So how do we repair?

Let’s take some cues from Nehemiah.

  1. We confess our sins as the body of Christ and repent for the church and our nation. God’s word says in 2 Chronicles 7:13, “When I shut up the heavens so that there is no rain or command locusts to devour the land or send a plague among my people, if my people, who are called by my name, will humble themselves and pray and seek my face and turn from their wicked ways, then will I hear from heaven and will forgive their sin and will heal their land. His word also says in 1 Peter 4:17, “For it is time for judgment to begin in the house of the Lord; and if it begins with us, what will the outcome be for those who do not obey the gospel of God?
  2. We remind God (and ourselves) that blessed [fortunate, prosperous, and favored by God] is the nation whose God is the LORD, The people whom He has chosen as His own inheritance. We ask God for grace and mercy to begin again. And we live a life worthy of our calling.
  3. We DO something about it. We become disciples and we make disciples. We read the word of God, individually, within our family, and collectively as the body of Christ. We talk about it with our children, in our going out and coming in. We fellowship with other disciples. We stand as ambassadors, as intercessors, with a hammer in one hand and a sword in the other, and we REBUILD in every facet of culture today. We represent the kingdom of God in our spheres of influence. We live uncompromised lives- no more lukewarm. No more dead disciple living. Live different. Alive. Brightly lit. Not of this world.
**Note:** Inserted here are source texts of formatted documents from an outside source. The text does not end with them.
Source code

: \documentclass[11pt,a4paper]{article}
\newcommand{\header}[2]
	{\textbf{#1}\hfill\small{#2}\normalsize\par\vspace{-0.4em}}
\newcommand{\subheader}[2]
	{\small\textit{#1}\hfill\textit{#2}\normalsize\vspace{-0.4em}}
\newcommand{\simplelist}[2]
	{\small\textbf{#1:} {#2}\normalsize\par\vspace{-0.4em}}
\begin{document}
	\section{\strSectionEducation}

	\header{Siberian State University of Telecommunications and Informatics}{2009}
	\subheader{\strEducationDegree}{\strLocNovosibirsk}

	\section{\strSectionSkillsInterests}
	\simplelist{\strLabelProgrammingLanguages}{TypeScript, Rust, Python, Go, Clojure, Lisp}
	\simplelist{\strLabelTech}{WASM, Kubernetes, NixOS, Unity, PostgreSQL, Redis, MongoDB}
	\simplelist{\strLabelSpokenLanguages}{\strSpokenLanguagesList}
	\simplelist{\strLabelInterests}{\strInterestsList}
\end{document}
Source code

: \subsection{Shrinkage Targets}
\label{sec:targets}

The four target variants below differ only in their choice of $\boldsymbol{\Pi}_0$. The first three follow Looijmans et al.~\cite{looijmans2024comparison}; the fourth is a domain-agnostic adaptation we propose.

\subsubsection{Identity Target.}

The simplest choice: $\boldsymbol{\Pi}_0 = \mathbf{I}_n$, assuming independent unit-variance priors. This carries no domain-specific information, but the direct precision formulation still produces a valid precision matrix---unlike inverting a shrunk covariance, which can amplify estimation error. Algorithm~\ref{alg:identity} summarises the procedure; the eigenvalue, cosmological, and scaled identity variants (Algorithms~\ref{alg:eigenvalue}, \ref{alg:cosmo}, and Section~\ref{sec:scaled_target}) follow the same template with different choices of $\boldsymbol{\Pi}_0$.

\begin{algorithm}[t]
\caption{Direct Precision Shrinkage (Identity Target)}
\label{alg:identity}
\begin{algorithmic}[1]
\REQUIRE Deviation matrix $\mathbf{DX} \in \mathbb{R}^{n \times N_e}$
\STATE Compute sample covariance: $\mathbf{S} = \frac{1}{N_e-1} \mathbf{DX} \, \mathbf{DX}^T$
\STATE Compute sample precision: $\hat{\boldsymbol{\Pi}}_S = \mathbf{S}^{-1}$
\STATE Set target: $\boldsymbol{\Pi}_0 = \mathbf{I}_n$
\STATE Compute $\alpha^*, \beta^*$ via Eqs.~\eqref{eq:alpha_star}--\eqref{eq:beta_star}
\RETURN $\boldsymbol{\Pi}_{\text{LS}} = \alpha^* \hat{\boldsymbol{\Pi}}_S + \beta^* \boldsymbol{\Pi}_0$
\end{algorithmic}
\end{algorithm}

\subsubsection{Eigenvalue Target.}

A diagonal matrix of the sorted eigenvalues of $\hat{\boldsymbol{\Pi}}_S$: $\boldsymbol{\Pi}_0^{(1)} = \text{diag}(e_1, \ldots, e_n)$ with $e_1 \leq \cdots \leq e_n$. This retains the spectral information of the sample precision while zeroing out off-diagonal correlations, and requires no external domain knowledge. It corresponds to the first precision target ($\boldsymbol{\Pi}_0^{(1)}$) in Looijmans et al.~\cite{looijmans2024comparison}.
Today I pray that if you’re not at a living church, with other living disciples, or if you’ve strayed from the path that leads to life, that you would return. Ask God to show you your part in rebuilding the fallen walls of our church’s generation. I encourage you to remember the person who led you to Jesus. The person who loved you so much that they invested in telling you about Jesus’ sacrifice for you. What if they didn’t speak up that day? What if they ignored the nudge from God? What if they thought, “She’ll come around when she’s older,”? Where might you be today if it wasn’t for your parents who followed the Lord and made sure you got to church? It’s time we be those people for this generation. SPEAK UP. Don’t ignore the nudge. Live the truth in Spirit and in Truth so that others may find life in Jesus too because surely He is coming soon.